As I sit here, 97% of precincts have reported in on the Iowa Democratic Caucus, and Buttigieg and Sanders won a statistical tie for State Delegate Equivalents or SDEs (Buttigieg 26.2%, Sanders 26.1%). Sanders edged Buttigieg out in second alignment vote totals (Sanders 26.5%, Buttigieg 25.0%). Following the frontrunners in SDEs were Warren (18.2%), Biden (15.8%), and Klobuchar (12.2%). Although many have criticized the Iowa Caucus as 1) not representative of US demographics, and 2) a bizarre non-Democratic system that does not reflect true voter preferences, there is still much to unpack from the results.
- The Media doesn’t know how to treat either Sanders or Buttigieg fairly. Although Sanders’ war with the media goes back at least to the 2016 election, Buttigieg is not getting a fair shake either. He is constantly labeled a “moderate” by the media, even though his platform and his constituents belie a much more complex ideology. Bill Mahr, in a recent interview with Mayor Pete, said, “let’s be clear, you’re a progressive. There isn’t a Democrat in this race that isn’t an honest progressive.”
However, the media can’t bear a political upstart. While both Sanders and Buttigieg claimed some semblance of victory before the official Iowa Caucus tallies were released, Buttigieg, received the lion’s share of criticism for jumping the gun.
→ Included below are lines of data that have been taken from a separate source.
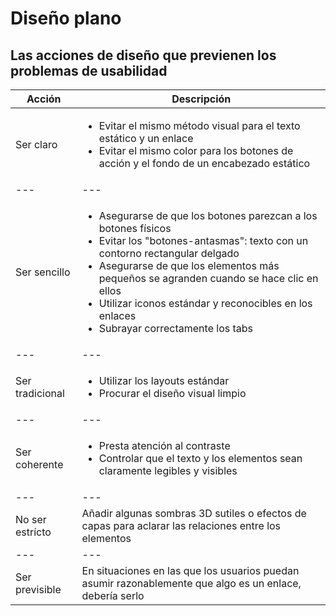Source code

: # Diseño plano
## Las acciones de diseño que previenen los problemas de usabilidad

**Acción** | **Descripción**
--- | --- 
Ser claro | <ul><li>Evitar el mismo método visual para el texto estático y un enlace </li><li>Evitar el mismo color para los botones de acción y el fondo de un encabezado estático</li></ul>
--- | --- 
Ser sencillo| <ul><li>Asegurarse de que los botones parezcan a los botones físicos</li><li>Evitar los "botones-antasmas": texto con un contorno rectangular delgado</li><li>Asegurarse de que los elementos más pequeños se agranden cuando se hace clic en ellos</li><li>Utilizar iconos estándar y reconocibles en los enlaces</li><li>Subrayar correctamente los tabs</li></ul>
--- | --- 
Ser tradicional | <ul><li>Utilizar los layouts estándar</li><li>Procurar el diseño visual limpio</li></ul>
--- | --- 
Ser coherente | <ul><li>Presta atención al contraste</li><li>Controlar que el texto y los elementos sean claramente legibles y visibles</li></ul>
--- | --- 
No ser estrícto | Añadir algunas sombras 3D sutiles o efectos de capas para aclarar las relaciones entre los elementos
--- | --- 
Ser previsible | En situaciones en las que los usuarios puedan asumir razonablemente que algo es un enlace, debería serlo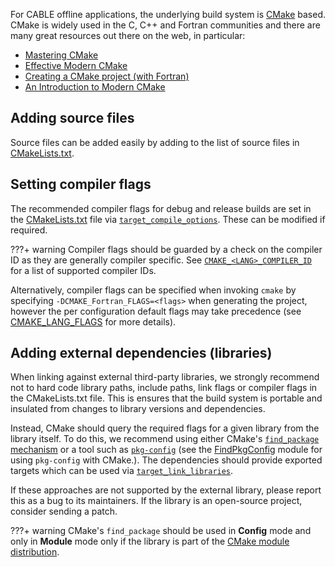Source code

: For CABLE offline applications, the underlying build system is [CMake](https://cmake.org) based. CMake is widely used in the C, C++ and Fortran communities and there are many great resources out there on the web, in particular:

- [Mastering CMake](https://cmake.org/cmake/help/book/mastering-cmake/index.html)
- [Effective Modern CMake](https://gist.github.com/mbinna/c61dbb39bca0e4fb7d1f73b0d66a4fd1)
- [Creating a CMake project (with Fortran)](https://fortran-lang.org/learn/building_programs/build_tools/#creating-a-cmake-project)
- [An Introduction to Modern CMake](https://cliutils.gitlab.io/modern-cmake/)

## Adding source files

Source files can be added easily by adding to the list of source files in [CMakeLists.txt][CMakeLists.txt].

## Setting compiler flags

The recommended compiler flags for debug and release builds are set in the [CMakeLists.txt][CMakeLists.txt] file via [`target_compile_options`](https://cmake.org/cmake/help/latest/command/target_compile_options.html). These can be modified if required.

???+ warning
    Compiler flags should be guarded by a check on the compiler ID as they are generally compiler specific. See [`CMAKE_<LANG>_COMPILER_ID`](https://cmake.org/cmake/help/latest/variable/CMAKE_LANG_COMPILER_ID.html) for a list of supported compiler IDs.

Alternatively, compiler flags can be specified when invoking `cmake` by specifying `-DCMAKE_Fortran_FLAGS=<flags>` when generating the project, however the per configuration default flags may take precedence (see [CMAKE_LANG_FLAGS](https://cmake.org/cmake/help/latest/variable/CMAKE_LANG_FLAGS.html) for more details).

## Adding external dependencies (libraries)

When linking against external third-party libraries, we strongly recommend not to hard code library paths, include paths, link flags or compiler flags in the CMakeLists.txt file. This is ensures that the build system is portable and insulated from changes to library versions and dependencies.

Instead, CMake should query the required flags for a given library from the library itself. To do this, we recommend using either CMake's [`find_package` mechanism](https://cmake.org/cmake/help/book/mastering-cmake/chapter/Finding%20Packages.html) or a tool such as [`pkg-config`](https://en.wikipedia.org/wiki/Pkg-config) (see the [FindPkgConfig](https://cmake.org/cmake/help/latest/module/FindPkgConfig.html) module for using `pkg-config` with CMake.). The dependencies should provide exported targets which can be used via [`target_link_libraries`](https://cmake.org/cmake/help/latest/command/target_link_libraries.html).

If these approaches are not supported by the external library, please report this as a bug to its maintainers. If the library is an open-source project, consider sending a patch.

???+ warning
    CMake's `find_package` should be used in **Config** mode and only in **Module** mode only if the library is part of the [CMake module distribution](https://cmake.org/cmake/help/latest/manual/cmake-modules.7.html#manual:cmake-modules(7)).

[CMakeLists.txt]: https://github.com/CABLE-LSM/CABLE/blob/main/CMakeLists.txt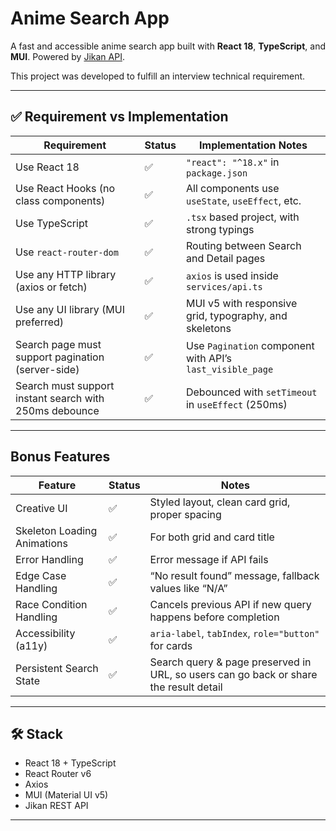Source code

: # Anime Search App

A fast and accessible anime search app built with **React 18**, **TypeScript**, and **MUI**. Powered by [Jikan API](https://jikan.moe). 

This project was developed to fulfill an interview technical requirement.


---

## ✅ Requirement vs Implementation

| Requirement| Status | Implementation Notes|
|-------------------------------------------------------------|--------|------------------------------------------------------------------------|
| Use React 18                                                | ✅     | `"react": "^18.x"` in `package.json`                                  |
| Use React Hooks (no class components)                       | ✅     | All components use `useState`, `useEffect`, etc.                      |
| Use TypeScript                                              | ✅     | `.tsx` based project, with strong typings                             |
| Use `react-router-dom`                                      | ✅     | Routing between Search and Detail pages                              |
| Use any HTTP library (axios or fetch)                       | ✅     | `axios` is used inside `services/api.ts`                              |
| Use any UI library (MUI preferred)                          | ✅     | MUI v5 with responsive grid, typography, and skeletons                |
| Search page must support pagination (server-side)           | ✅     | Use `Pagination` component with API’s `last_visible_page`            |
| Search must support instant search with 250ms debounce      | ✅     | Debounced with `setTimeout` in `useEffect` (250ms)                    |

---

## Bonus Features

| Feature| Status | Notes                                                                 |
|-------------------------------------|--------|-----------------------------------------------------------------------|
| Creative UI                         | ✅     | Styled layout, clean card grid, proper spacing                        |
| Skeleton Loading Animations         | ✅     | For both grid and card title                                          |
| Error Handling                      | ✅     | Error message if API fails                                            |
| Edge Case Handling                  | ✅     | “No result found” message, fallback values like “N/A”                |
| Race Condition Handling             | ✅     | Cancels previous API if new query happens before completion           |
| Accessibility (a11y)                | ✅     | `aria-label`, `tabIndex`, `role="button"` for cards                   |
| Persistent Search State                 | ✅     | Search query & page preserved in URL, so users can go back or share the result detail                          |

---

## 🛠 Stack

- React 18 + TypeScript
- React Router v6
- Axios
- MUI (Material UI v5)
- Jikan REST API

---

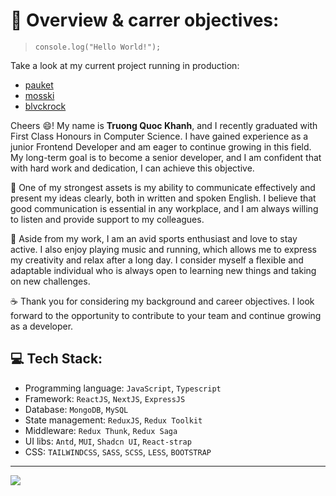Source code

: # 🚩 Overview & carrer objectives:
>`console.log("Hello World!");`

Take a look at my current project running in production:

- [pauket](https://pauket.vercel.app)
- [mosski](https://pauket.vercel.app)
- [blvckrock](https://blvckrock.io/)

Cheers 😄! My name is **Truong Quoc Khanh**, and I recently graduated with First Class Honours in Computer Science. I have gained experience as a junior Frontend Developer and am eager to continue growing in this field. My long-term goal is to become a senior developer, and I am confident that with hard work and dedication, I can achieve this objective.

💪 One of my strongest assets is my ability to communicate effectively and present my ideas clearly, both in written and spoken English. I believe that good communication is essential in any workplace, and I am always willing to listen and provide support to my colleagues.

🎹 Aside from my work, I am an avid sports enthusiast and love to stay active. I also enjoy playing music and running, which allows me to express my creativity and relax after a long day. I consider myself a flexible and adaptable individual who is always open to learning new things and taking on new challenges.

☕ Thank you for considering my background and career objectives. I look forward to the opportunity to contribute to your team and continue growing as a developer.

## 💻 Tech Stack:
- Programming language: `JavaScript`, `Typescript`
- Framework: `ReactJS`, `NextJS`, `ExpressJS`
- Database: `MongoDB`, `MySQL`
- State management: `ReduxJS`, `Redux Toolkit`
- Middleware: `Redux Thunk`, `Redux Saga`
- UI libs: `Antd`, `MUI`, `Shadcn UI`, `React-strap`
- CSS: `TAILWINDCSS`, `SASS`, `SCSS`, `LESS`, `BOOTSTRAP`

---
[![](https://visitcount.itsvg.in/api?id=binnehaha321&icon=0&color=0)](https://visitcount.itsvg.in)
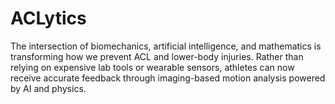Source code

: # ACLytics
The intersection of biomechanics, artificial intelligence, and mathematics is transforming how we prevent ACL and lower-body injuries. Rather than relying on expensive lab tools or wearable sensors, athletes can now receive accurate feedback through imaging-based motion analysis powered by AI and physics. 
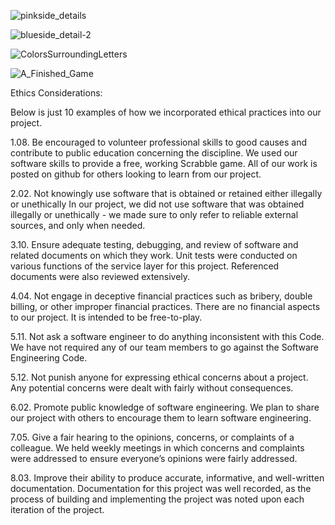 ![pinkside_details](https://github.com/scrabble-cooper/scrabble/assets/30630281/f3766974-4065-4451-9256-a49fbbcebc03)

![blueside_detail-2](https://github.com/scrabble-cooper/scrabble/assets/30630281/7ed8460c-c77c-479c-999e-ee46f71a7a78)

![ColorsSurroundingLetters](https://github.com/scrabble-cooper/scrabble/assets/30630281/8919a07d-d7f2-4b27-9462-8d6db2c088ab)

![A_Finished_Game](https://github.com/scrabble-cooper/scrabble/assets/30630281/b4f2bc35-f58a-444c-a6c3-3b59539f5a1e)


Ethics Considerations:

Below is just 10 examples of how we incorporated ethical practices into our project.

1.08. Be encouraged to volunteer professional skills to good causes and contribute to public education concerning the discipline.
  We used our software skills to provide a free, working Scrabble game. All of our work is posted on github for others looking to learn from our project.

2.02. Not knowingly use software that is obtained or retained either illegally or unethically
  In our project, we did not use software that was obtained illegally or unethically - we made sure to only refer to reliable external sources, and only when needed.

3.10. Ensure adequate testing, debugging, and review of software and related documents on which they work.
  Unit tests were conducted on various functions of the service layer for this project. Referenced documents were also reviewed extensively.

4.04. Not engage in deceptive financial practices such as bribery, double billing, or other improper financial practices.
  There are no financial aspects to our project. It is intended to be free-to-play.

5.11. Not ask a software engineer to do anything inconsistent with this Code.
  We have not required any of our team members to go against the Software Engineering Code.

5.12. Not punish anyone for expressing ethical concerns about a project.
  Any potential concerns were dealt with fairly without consequences.

6.02. Promote public knowledge of software engineering.
  We plan to share our project with others to encourage them to learn software engineering.

7.05. Give a fair hearing to the opinions, concerns, or complaints of a colleague.
  We held weekly meetings in which concerns and complaints were addressed to ensure everyone’s opinions were fairly addressed.

8.03. Improve their ability to produce accurate, informative, and well-written documentation.
  Documentation for this project was well recorded, as the process of building and implementing the project was noted upon each iteration of the project.




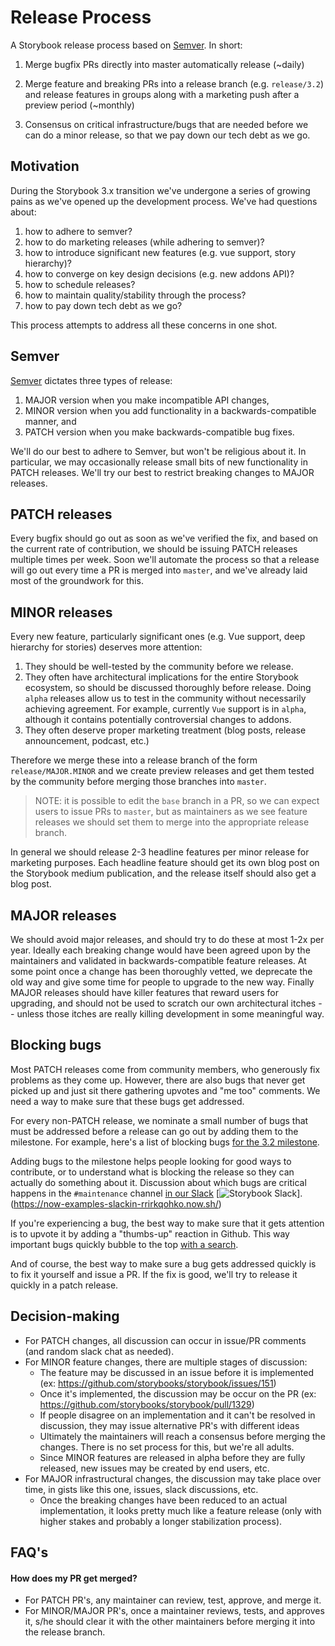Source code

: # Release Process

A Storybook release process based on [Semver](http://semver.org/). In short:

1.  Merge bugfix PRs directly into master automatically release (~daily)

2.  Merge feature and breaking PRs into a release branch (e.g. `release/3.2`) and release features in groups along with a marketing push after a preview period (~monthly)

3.  Consensus on critical infrastructure/bugs that are needed before we can do a minor release, so that we pay down our tech debt as we go.

## Motivation

During the Storybook 3.x transition we've undergone a series of growing pains as
we've opened up the development process. We've had questions about:

1.  how to adhere to semver?
2.  how to do marketing releases (while adhering to semver)?
3.  how to introduce significant new features (e.g. vue support, story hierarchy)?
4.  how to converge on key design decisions (e.g. new addons API)?
5.  how to schedule releases?
6.  how to maintain quality/stability through the process?
7.  how to pay down tech debt as we go?

This process attempts to address all these concerns in one shot.

## Semver

[Semver](http://semver.org/) dictates three types of release:

1.  MAJOR version when you make incompatible API changes,
2.  MINOR version when you add functionality in a backwards-compatible manner, and
3.  PATCH version when you make backwards-compatible bug fixes.

We'll do our best to adhere to Semver, but won't be religious about it. In
particular, we may occasionally release small bits of new functionality in PATCH
releases. We'll try our best to restrict breaking changes to MAJOR releases.

## PATCH releases

Every bugfix should go out as soon as we've verified the fix, and based on the
current rate of contribution, we should be issuing PATCH releases multiple times per week.
Soon we'll automate the process so that a release will go out every time a PR is
merged into `master`, and we've already laid most of the groundwork for this.

## MINOR releases

Every new feature, particularly significant ones (e.g. Vue support, deep
hierarchy for stories) deserves more attention:

1.  They should be well-tested by the community before we release.
2.  They often have architectural implications for the entire Storybook ecosystem, so should be discussed thoroughly before release. Doing `alpha` releases allow us to test in the community without necessarily achieving agreement. For example, currently `Vue` support is in `alpha`, although it contains potentially controversial changes to addons.
3.  They often deserve proper marketing treatment (blog posts, release announcement, podcast, etc.)

Therefore we merge these into a release branch of the form `release/MAJOR.MINOR`
and we create preview releases and get them tested by the community before
merging those branches into `master`.

> NOTE: it is possible to edit the `base` branch in a PR, so we can expect users to issue PRs to `master`, but as maintainers as we see feature releases we should set them to merge into the appropriate release branch.

In general we should release 2-3 headline features per minor release for
marketing purposes. Each headline feature should get its own blog post on the
Storybook medium publication, and the release itself should also get a blog
post.

## MAJOR releases

We should avoid major releases, and should try to do these at most 1-2x per
year. Ideally each breaking change would have been agreed upon by the
maintainers and validated in backwards-compatible feature releases. At some
point once a change has been thoroughly vetted, we deprecate the old way and
give some time for people to upgrade to the new way. Finally MAJOR releases
should have killer features that reward users for upgrading, and should not be
used to scratch our own architectural itches -- unless those itches are really
killing development in some meaningful way.

## Blocking bugs

Most PATCH releases come from community members, who generously fix problems as
they come up. However, there are also bugs that never get picked up and just sit
there gathering upvotes and "me too" comments. We need a way to make sure that
these bugs get addressed.

For every non-PATCH release, we nominate a small number of bugs that must be
addressed before a release can go out by adding them to the milestone. For example, here's a list of blocking bugs [for the 3.2 milestone](https://github.com/storybooks/storybook/milestone/3).

Adding bugs to the milestone helps people looking for good ways to contribute,
or to understand what is blocking the release so they can actually do something
about it. Discussion about which bugs are critical happens in the `#maintenance`
channel [in our Slack](https://now-examples-slackin-rrirkqohko.now.sh/) [![Storybook Slack](https://now-examples-slackin-rrirkqohko.now.sh/badge.svg)].(https://now-examples-slackin-rrirkqohko.now.sh/)


If you're experiencing a bug, the best way to make sure that it gets attention
is to upvote it by adding a "thumbs-up" reaction in Github. This way important
bugs quickly bubble to the top [with a
search](https://github.com/storybooks/storybook/issues?utf8=%E2%9C%93&q=is%3Aissue%20is%3Aopen%20sort%3Areactions-%2B1-desc%20label%3Abug).

And of course, the best way to make sure a bug gets addressed quickly is to fix
it yourself and issue a PR. If the fix is good, we'll try to release it quickly
in a patch release.

## Decision-making

-   For PATCH changes, all discussion can occur in issue/PR comments (and random slack chat as needed).
-   For MINOR feature changes, there are multiple stages of discussion:
    -   The feature may be discussed in an issue before it is implemented (ex: <https://github.com/storybooks/storybook/issues/151>)
    -   Once it's implemented, the discussion may be occur on the PR (ex: <https://github.com/storybooks/storybook/pull/1329>)
    -   If people disagree on an implementation and it can't be resolved in discussion, they may issue alternative PR's with different ideas
    -   Ultimately the maintainers will reach a consensus before merging the changes. There is no set process for this, but we're all adults.
    -   Since MINOR features are released in alpha before they are fully released, new issues may be created by end users, etc.
-   For MAJOR infrastructural changes, the discussion may take place over time, in gists like this one, issues, slack discussions, etc.
    -   Once the breaking changes have been reduced to an actual implementation, it looks pretty much like a feature release (only with higher stakes and probably a longer stabilization process).

## FAQ's

#### How does my PR get merged?

-   For PATCH PR's, any maintainer can review, test, approve, and merge it.
-   For MINOR/MAJOR PR's, once a maintainer reviews, tests, and approves it, s/he should clear it with the other maintainers before merging it into the release branch.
Buttigieg said, “Because tonight, an improbable hope became an undeniable reality. So we don’t know all the results, but we know by the time, it’s all said and done, Iowa you have shocked the nation. Because by all indications, we are going on to New Hampshire victorious.” Exuberant? Definitely. Presumptuous? Maybe. Disingenuous? A resounding NO. And yet, in consistent tones, the headlines decried his eagerness as braggadocio at best and cheating at worst.
- More voters in Iowa see Buttigieg as a viable second choice, bolstering his argument for electability. Although Sanders started out with a higher total vote count, Buttigieg’s numbers went up 3.9% after alignment compared to Sanders’ realignment of 1.8% and Warren’s realignment of 1.7%.
- In a representational democracy (such as ours), Buttigieg has an advantage over Sanders of being able to reach a greater swath of Americans. Buttigieg won 58 counties in Iowa, Sanders won 22 counties. Yes, Sanders won a greater share of the popular vote, but in the general election, the question is can he also win the rural areas.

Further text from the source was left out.